The customers were the wives of Japanese farmers within a 70 mile radius from Ontario, Oregon, called the Treasure Valley on the Idaho/Oregon border. In the early years, 1940s and 1950s. We were all so poor we didn’t have time or cars to go in to town for groceries.

Dad liked playing his violin, his musical saw and singing in the church choir. He installed a musical horn on his truck with four notes. As he entered each farmer’s driveway he played a short musical tune.

Usually, the wife was out helping with something like weeding onions or thinning beets. She heard Dad’s music and came in from the field to do her shopping from the shelves along the walls of the van and the huge icebox that held the fish and meat products in the back. Soda pop was in crates in front of the shelves.

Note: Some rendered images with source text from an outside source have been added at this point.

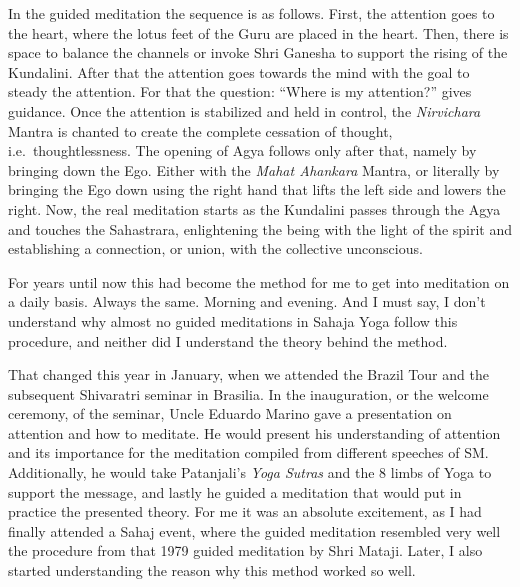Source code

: \documentclass[12pt]{article}
\begin{document}
In the guided meditation the sequence is as follows.
First, the attention goes to the heart, where the lotus feet of the Guru are placed in the heart.
Then, there is space to balance the channels or invoke Shri Ganesha to support the rising of the Kundalini.
After that the attention goes towards the mind with the goal to steady the attention.
For that the question: ``Where is my attention?'' gives guidance.
Once the attention is stabilized and held in control, the \textit{Nirvichara} Mantra is chanted to create the complete cessation of thought, i.e.\ thoughtlessness.
The opening of Agya follows only after that, namely by bringing down the Ego.
Either with the \textit{Mahat Ahankara} Mantra, or literally by bringing the Ego down using the right hand that lifts the left side and lowers the right.
Now, the real meditation starts as the Kundalini passes through the Agya and touches the Sahastrara, enlightening the being with the light of the spirit and establishing a connection, or union, with the collective unconscious.

For years until now this had become the method for me to get into meditation on a daily basis.
Always the same.
Morning and evening.
And I must say, I don't understand why almost no guided meditations in Sahaja Yoga follow this procedure, and neither did I understand the theory behind the method.


That changed this year in January, when we attended the Brazil Tour and the subsequent Shivaratri seminar in Brasilia.
In the inauguration, or the welcome ceremony, of the seminar, Uncle Eduardo Marino gave a presentation on attention and how to meditate.
He would present his understanding of attention and its importance for the meditation compiled from different speeches of SM.
Additionally, he would take Patanjali's \textit{Yoga Sutras} and the 8 limbs of Yoga to support the message, and lastly he guided a meditation that would put in practice the presented theory.
For me it was an absolute excitement, as I had finally attended a Sahaj event, where the guided meditation resembled very well the procedure from that 1979 guided meditation by Shri Mataji.
Later, I also started understanding the reason why this method worked so well.

\end{document}
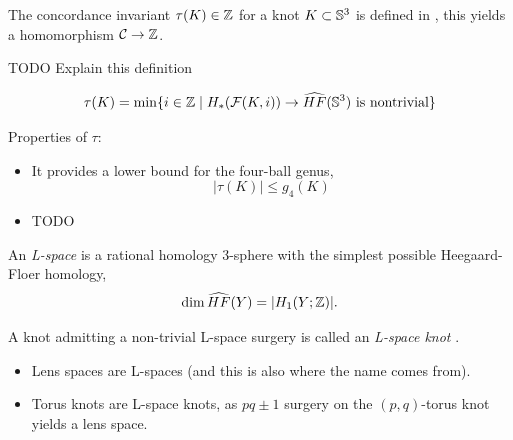 The concordance invariant $\tau(K) \in \mathbb{Z}$ for a knot $K \subset \mathbb{S}^{3}$
is defined in \citep{ozsvath2003knot},
this yields a homomorphism $\mathcal{C} \rightarrow \mathbb{Z}$.

TODO Explain this definition
\begin{definition}
	\begin{equation*}
		\tau(K) = \min \{ i \in \mathbb{Z} \mid 
			H_{*}(\mathcal{F}(K, i))
			\rightarrow
			\widehat{HF}(\mathbb{S}^{3}) 
			\textrm{ is nontrivial} \}
	\end{equation*}
\end{definition}

Properties of $\tau$:
\begin{itemize}
	\item It provides a lower bound for the four-ball genus,
	\[
		| \tau(K) | \le g_{4}(K)
	\]
	\item TODO %
\end{itemize}


\begin{definition}
	An \textit{L-space}  is a rational homology 3-sphere
	with the simplest possible Heegaard-Floer homology,
	\begin{equation*}
		\dim \widehat{HF}(Y) = | H_{1}(Y ; \mathbb{Z}) |.
	\end{equation*}
	
	A knot admitting a non-trivial L-space surgery is
	called an \textit{L-space knot}
	.
\end{definition}

\begin{example}
	\begin{itemize}
		\item Lens spaces are L-spaces (and this is also where the
		name comes from).
		
		\item Torus knots are L-space knots, as
		$pq \pm 1$ surgery on the $(p,q)$-torus knot yields a
		lens space. 
	\end{itemize}
\end{example}




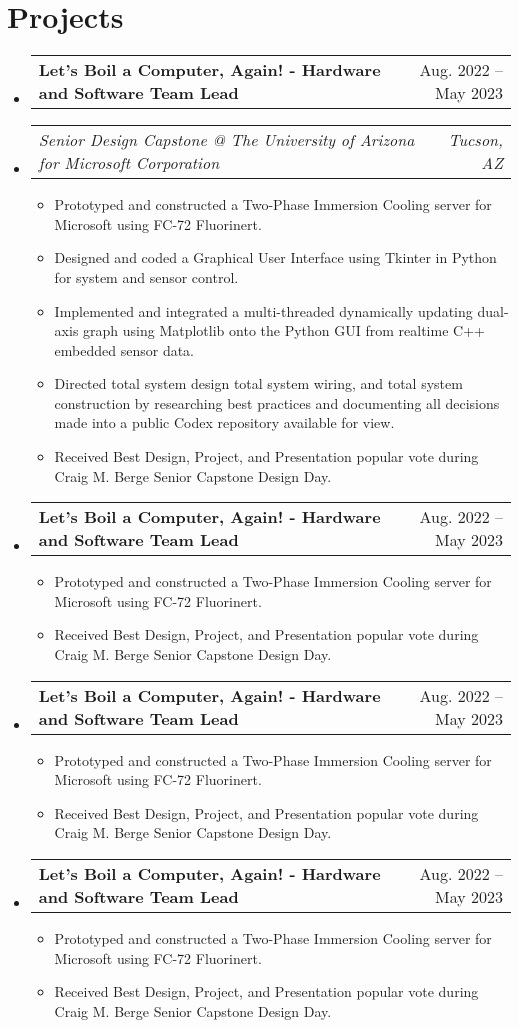 \documentclass[letterpaper,11pt]{article}
\makeatletter
\newcommand{\resumeItem}[1]{
  \item\small{
    {#1 \vspace{-2pt}}
  }
}
\newcommand{\resumeSubSubheading}[2]{
    \item
    \begin{tabular*}{0.97\textwidth}{l@{\extracolsep{\fill}}r}
      \textit{\small#1} & \textit{\small #2} \\
    \end{tabular*}\vspace{-7pt}
}
\newcommand{\resumeProjectHeading}[2]{
    \item
    \begin{tabular*}{0.97\textwidth}{l@{\extracolsep{\fill}}r}
      \small#1 & #2 \\
    \end{tabular*}\vspace{-7pt}
}
\newcommand{\resumeSubHeadingListStart}{\begin{itemize}[leftmargin=0.15in, label={}]}
\newcommand{\resumeSubHeadingListEnd}{\end{itemize}}
\newcommand{\resumeItemListStart}{\begin{itemize}}
\newcommand{\resumeItemListEnd}{\end{itemize}\vspace{-5pt}}
\makeatother
\begin{document}
\section{Projects}
    \resumeSubHeadingListStart
      \resumeProjectHeading
          {\textbf{Let's Boil a Computer, Again! - Hardware and Software Team Lead} }{Aug. 2022 -- May 2023}
          \resumeSubSubheading{Senior Design Capstone @ The University of Arizona for Microsoft Corporation}{Tucson, AZ}
          \resumeItemListStart
            \resumeItem{Prototyped and constructed a Two-Phase Immersion Cooling server for Microsoft using FC-72 Fluorinert.}
            \resumeItem{Designed and coded a Graphical User Interface using Tkinter in Python for system and sensor control.}
            \resumeItem{Implemented and integrated a multi-threaded dynamically updating dual-axis graph using Matplotlib onto the Python GUI from realtime C++ embedded sensor data.}
            \resumeItem{Directed total system design total system wiring, and total system construction by researching best practices and documenting all decisions made into a public Codex repository available for view.}
            \resumeItem{Received Best Design, Project, and Presentation popular vote during Craig M. Berge Senior Capstone Design Day.}
          \resumeItemListEnd
      \resumeProjectHeading
          {\textbf{Let's Boil a Computer, Again! - Hardware and Software Team Lead} }{Aug. 2022 -- May 2023}{}
          \resumeItemListStart
            \resumeItem{Prototyped and constructed a Two-Phase Immersion Cooling server for Microsoft using FC-72 Fluorinert.}
            \resumeItem{Received Best Design, Project, and Presentation popular vote during Craig M. Berge Senior Capstone Design Day.}
          \resumeItemListEnd
      \resumeProjectHeading
          {\textbf{Let's Boil a Computer, Again! - Hardware and Software Team Lead} }{Aug. 2022 -- May 2023}{}
          \resumeItemListStart
            \resumeItem{Prototyped and constructed a Two-Phase Immersion Cooling server for Microsoft using FC-72 Fluorinert.}
            \resumeItem{Received Best Design, Project, and Presentation popular vote during Craig M. Berge Senior Capstone Design Day.}
          \resumeItemListEnd
      \resumeProjectHeading
          {\textbf{Let's Boil a Computer, Again! - Hardware and Software Team Lead} }{Aug. 2022 -- May 2023}{}
          \resumeItemListStart
            \resumeItem{Prototyped and constructed a Two-Phase Immersion Cooling server for Microsoft using FC-72 Fluorinert.}
            \resumeItem{Received Best Design, Project, and Presentation popular vote during Craig M. Berge Senior Capstone Design Day.}
          \resumeItemListEnd
    \resumeSubHeadingListEnd
\end{document}
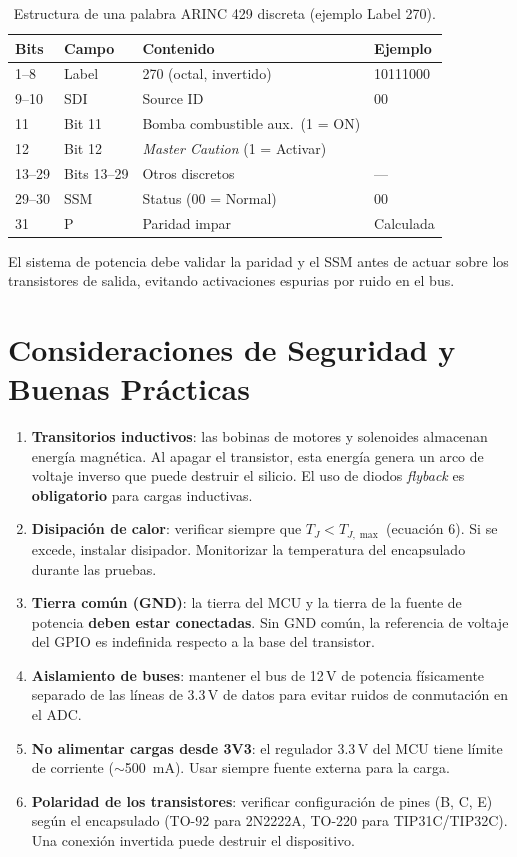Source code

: \documentclass[11pt]{article}
\begin{document}
\begin{table}[H]\centering
\caption{Estructura de una palabra ARINC 429 discreta (ejemplo Label 270).}
\begin{tabular}{llll}
\toprule
Bits & Campo & Contenido & Ejemplo \\
\midrule
1--8 & Label & 270 (octal, invertido) & 10111000 \\
9--10 & SDI & Source ID & 00 \\
11 & Bit 11 & Bomba combustible aux.\ (1 = ON) & \\
12 & Bit 12 & \emph{Master Caution} (1 = Activar) & \\
13--29 & Bits 13--29 & Otros discretos & --- \\
29--30 & SSM & Status (00 = Normal) & 00 \\
31 & P & Paridad impar & Calculada \\
\bottomrule
\end{tabular}
\end{table}
El sistema de potencia debe validar la paridad y el SSM antes de actuar sobre los
transistores de salida, evitando activaciones espurias por ruido en el bus.

\section{Consideraciones de Seguridad y Buenas Prácticas}
\begin{enumerate}
  \item \textbf{Transitorios inductivos}: las bobinas de motores y solenoides almacenan
        energía magnética. Al apagar el transistor, esta energía genera un arco de
        voltaje inverso que puede destruir el silicio. El uso de diodos \emph{flyback}
        es \textbf{obligatorio} para cargas inductivas.
  \item \textbf{Disipación de calor}: verificar siempre que $T_J < T_{J,\max}$
        (ecuación 6). Si se excede, instalar disipador. Monitorizar la temperatura del
        encapsulado durante las pruebas.
  \item \textbf{Tierra común (GND)}: la tierra del MCU y la tierra de la fuente de
        potencia \textbf{deben estar conectadas}. Sin GND común, la referencia de
        voltaje del GPIO es indefinida respecto a la base del transistor.
  \item \textbf{Aislamiento de buses}: mantener el bus de 12\,V de potencia físicamente
        separado de las líneas de 3.3\,V de datos para evitar ruidos de conmutación en
        el ADC.
  \item \textbf{No alimentar cargas desde 3V3}: el regulador 3.3\,V del MCU tiene límite
        de corriente ($\sim$\SI{500}{\milli\ampere}). Usar siempre fuente externa para
        la carga.
  \item \textbf{Polaridad de los transistores}: verificar configuración de pines (B, C,
        E) según el encapsulado (TO-92 para 2N2222A, TO-220 para TIP31C/TIP32C). Una
        conexión invertida puede destruir el dispositivo.
\end{enumerate}
\end{document}
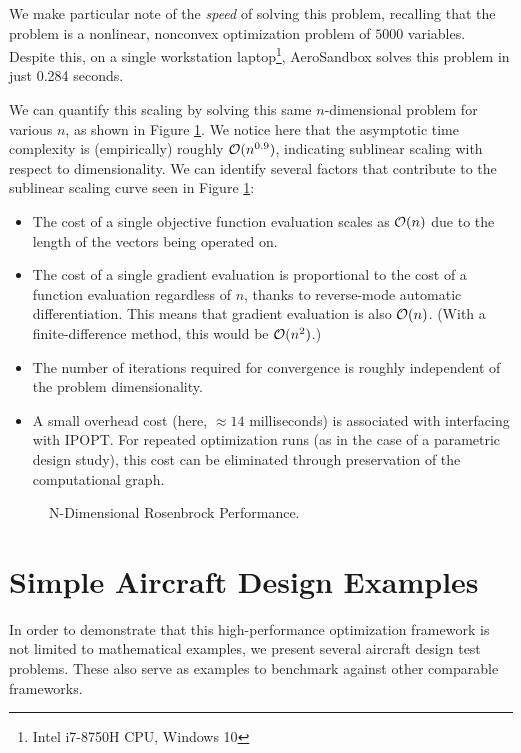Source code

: We make particular note of the \textit{speed} of solving this problem, recalling that the problem is a nonlinear, nonconvex optimization problem of $5000$ variables. Despite this, on a single workstation laptop\footnote{Intel i7-8750H CPU, Windows 10}, AeroSandbox solves this problem in just 0.284 seconds.

We can quantify this scaling by solving this same $n$-dimensional problem for various $n$, as shown in Figure \ref{fig:nd-rosen}. We notice here that the asymptotic time complexity is (empirically) roughly $\mathcal{O}(n^{0.9})$, indicating sublinear scaling with respect to dimensionality. We can identify several factors that contribute to the sublinear scaling curve seen in Figure \ref{fig:nd-rosen}:

\begin{itemize}
    \item The cost of a single objective function evaluation scales as $\mathcal{O}(n)$ due to the length of the vectors being operated on.
    \item The cost of a single gradient evaluation is proportional to the cost of a function evaluation regardless of $n$, thanks to reverse-mode automatic differentiation. This means that gradient evaluation is also $\mathcal{O}(n)$. (With a finite-difference method, this would be $\mathcal{O}(n^2)$.)
    \item The number of iterations required for convergence is roughly independent of the problem dimensionality.
    \item A small overhead cost (here, $\approx 14$ milliseconds) is associated with interfacing with IPOPT. For repeated optimization runs (as in the case of a parametric design study), this cost can be eliminated through preservation of the computational graph. %
\end{itemize}

\begin{figure}[H]
    \centering
    \ifdraft{}{}
    \caption{N-Dimensional Rosenbrock Performance. }
    \label{fig:nd-rosen}
\end{figure}


\section{Simple Aircraft Design Examples}

In order to demonstrate that this high-performance optimization framework is not limited to mathematical examples, we present several aircraft design test problems. These also serve as examples to benchmark against other comparable frameworks.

Dad bagged the groceries and carried them into the farmhouse kitchen and maybe had a cup of tea while he got paid and wrote out her order for his next delivery.

Dad was also the carrier of news and gossip. I often helped him in the summer, when school was out, so he could get home sooner. It was my job to close the icebox, clean off the cutting board and knife used to cut off the amount of fish or meat the customer wanted and take down the scale.

As I sat back down on one of the soda pop crates and went back to reading my Nancy Drew book, I could hear wafts of Dad’s laughter out from the kitchens.

On the way home on Thursdays, from Caldwell Ice Company, Dad loaded all the walking space on the truck floor with 100 pound blocks of ice for the Ontario Fish Market to put in their cold storage. We cut up the ice with ice picks for sale and for the ice boxes.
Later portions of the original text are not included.